Contributing Editor Cary Griffith is the president of the Electronic Book
Co., a Minneapolis new media firm.
Sidebar
Next-Generation Search Sites
If it's access to the largest possible index of Internet sites you're after,
consider Fast: Search. To date, no search engine indexes the
entire Web, but these guys are among the giants. Using spidering technology,
Fast: Search has indexed over 300 million Web sites, and counting. At this site
you'll also be given access to potential subsearch categories (its ftp search
function netted 100 million files, an MP3 search, 1 million files), as well as
advanced search techniques. Some of the advanced search features include
multilingual support, and easy-to-use Boolean and domain-search filters.
Fast: Search's latest effort is Fast WAP Search wap.fast.no, one of the first
wireless Web search engines.
For a simple, advanced, novel, and thorough approach to locating Internet
information, why not Ask Jeeves? One of the best features of
this service is the ability to enter your requests in plain English (also
referred to as natural-language searching). For example, if you wanted to know
about electronic books, you could simply enter: "Can you tell me about electronic
books?" Jeeves, of course, will answer.
Ask Jeeves actually catalogs questions and results, and relies in part on
those when other users ask questions. Also, it now offers users the ability to
customize a newspaper for themselves with its Personal Jeeves service.
Some advanced search-engine techniques use algorithms to decide what to
display and how to display it. These engines are called popularity engines; i.e.,
they display search results by Web sites according to how often they've been hit.
Direct Hit, HotBot, Lycos,
LookSmart, MSN Search, and Snap all
either automatically display results according to popularity, or give users the
option to display results in order of popularity.
All of the preceding search engines are also important for a variety of
different reasons. Lycos owns HotBot, providing us with one example of how the
search engine market includes a great deal of market overlap.
Several of the preceding services (and others listed here) also use Open
Directory for its classified listing of Web sites. The Open Directory
project is Netscape's continuing effort to open up the Web. It relies on 20,000
volunteer Web site catalogers to produce the most comprehensive directory of the
Web currently available. Any search engine service can use the Open Directory,
and several do--one of the most notable being Google.com.
Google.com enhances the Open Directory by using its own search technology to
create a tool that analyzes the content of each Web page, sorts the results,
determines if the site is active and, in certain instances, classifies results
into categories.
With regard to modifying how results are displayed, another interesting
advanced search engine is Quickbrowse.com. Here is another
example of a search engine with a twist.
Via a QB-Masterpage, users can easily metabrowse all search portal sites.

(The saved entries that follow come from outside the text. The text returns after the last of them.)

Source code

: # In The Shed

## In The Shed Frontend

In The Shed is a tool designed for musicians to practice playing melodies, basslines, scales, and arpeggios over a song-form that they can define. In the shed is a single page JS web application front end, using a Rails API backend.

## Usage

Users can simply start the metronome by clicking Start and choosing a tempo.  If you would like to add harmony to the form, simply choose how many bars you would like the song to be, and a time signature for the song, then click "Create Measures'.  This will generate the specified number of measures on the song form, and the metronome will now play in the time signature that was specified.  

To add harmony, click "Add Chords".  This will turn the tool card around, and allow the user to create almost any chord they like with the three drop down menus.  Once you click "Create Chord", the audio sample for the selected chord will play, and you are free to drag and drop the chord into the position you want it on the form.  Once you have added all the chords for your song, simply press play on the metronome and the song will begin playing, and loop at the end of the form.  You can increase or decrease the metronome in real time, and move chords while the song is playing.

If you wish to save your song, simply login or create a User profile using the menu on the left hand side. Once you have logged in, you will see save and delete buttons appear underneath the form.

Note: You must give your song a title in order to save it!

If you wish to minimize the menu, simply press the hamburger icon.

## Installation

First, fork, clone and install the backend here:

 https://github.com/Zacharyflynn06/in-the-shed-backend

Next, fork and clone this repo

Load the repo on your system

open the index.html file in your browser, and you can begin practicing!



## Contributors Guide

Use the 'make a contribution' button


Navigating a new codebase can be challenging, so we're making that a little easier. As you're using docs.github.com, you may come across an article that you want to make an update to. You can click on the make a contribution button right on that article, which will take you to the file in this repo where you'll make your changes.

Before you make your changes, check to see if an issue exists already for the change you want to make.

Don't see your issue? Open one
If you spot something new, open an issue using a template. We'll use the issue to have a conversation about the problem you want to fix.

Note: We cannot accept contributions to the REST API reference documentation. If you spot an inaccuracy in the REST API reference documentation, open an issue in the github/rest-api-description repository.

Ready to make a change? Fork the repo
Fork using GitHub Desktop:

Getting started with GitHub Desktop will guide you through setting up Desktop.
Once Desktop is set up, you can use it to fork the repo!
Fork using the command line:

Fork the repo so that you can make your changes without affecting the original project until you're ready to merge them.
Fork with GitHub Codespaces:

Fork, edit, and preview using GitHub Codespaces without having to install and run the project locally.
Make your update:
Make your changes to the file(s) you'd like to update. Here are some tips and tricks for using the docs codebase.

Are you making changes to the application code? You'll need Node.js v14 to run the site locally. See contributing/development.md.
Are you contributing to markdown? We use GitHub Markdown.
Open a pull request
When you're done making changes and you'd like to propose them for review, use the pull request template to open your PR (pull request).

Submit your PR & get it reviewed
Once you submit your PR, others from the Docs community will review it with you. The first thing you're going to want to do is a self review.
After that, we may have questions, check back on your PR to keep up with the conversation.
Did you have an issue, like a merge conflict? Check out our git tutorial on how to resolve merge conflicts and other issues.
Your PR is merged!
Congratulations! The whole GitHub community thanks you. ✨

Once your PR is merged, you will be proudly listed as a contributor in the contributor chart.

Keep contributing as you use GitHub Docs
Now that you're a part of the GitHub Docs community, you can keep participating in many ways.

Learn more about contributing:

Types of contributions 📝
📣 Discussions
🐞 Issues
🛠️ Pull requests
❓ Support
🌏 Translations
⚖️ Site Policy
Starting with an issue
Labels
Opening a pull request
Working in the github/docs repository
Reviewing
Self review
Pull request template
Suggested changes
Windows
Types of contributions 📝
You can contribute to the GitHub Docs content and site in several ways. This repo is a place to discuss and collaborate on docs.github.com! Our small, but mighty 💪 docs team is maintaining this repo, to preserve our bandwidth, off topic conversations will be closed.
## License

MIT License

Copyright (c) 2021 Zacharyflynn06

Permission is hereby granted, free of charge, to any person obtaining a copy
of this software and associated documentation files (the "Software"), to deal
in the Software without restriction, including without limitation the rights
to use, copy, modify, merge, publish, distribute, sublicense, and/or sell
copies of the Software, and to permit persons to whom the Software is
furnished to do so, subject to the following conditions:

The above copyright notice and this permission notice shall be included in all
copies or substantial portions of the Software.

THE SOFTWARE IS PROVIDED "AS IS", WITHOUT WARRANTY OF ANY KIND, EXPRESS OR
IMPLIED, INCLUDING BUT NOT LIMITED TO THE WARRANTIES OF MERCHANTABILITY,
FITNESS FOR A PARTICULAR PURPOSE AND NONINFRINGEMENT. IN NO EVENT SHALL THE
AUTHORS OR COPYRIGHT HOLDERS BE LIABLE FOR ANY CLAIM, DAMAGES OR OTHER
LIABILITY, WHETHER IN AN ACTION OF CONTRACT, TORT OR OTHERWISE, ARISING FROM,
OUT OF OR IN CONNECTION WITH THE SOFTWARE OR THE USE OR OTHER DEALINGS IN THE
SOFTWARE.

Quickbrowse.com enables you to stitch together any number of search engines
portals into one long page. This collection of pages can then be saved,
bookmarked, and even e-mailed to you on a daily basis.
Similarly, the site's QB-Search page enables you to enter a search in a
particular engine, and instead of viewing only the first 10 results at once,
indicating whatever number you want to view. The entire process simplifies
browsing search engines and search results.
Quickbrowse, and other sites listed here, fall into a category of advanced
search engines known as metasearch engines. These run searches against multiple
search engines, displaying the results in a common interface and format.
Mamma.com is another example of a metasearch engine. It also
has a compelling tag line: "The mother of all search engines." The fact that it
takes your search, modifies it for each of 10 major search engines, and then
recompiles the results in its own format means that, in effect, you are searching
10 major search engines at once. One of its more advanced search features is the
ability to search by major categories.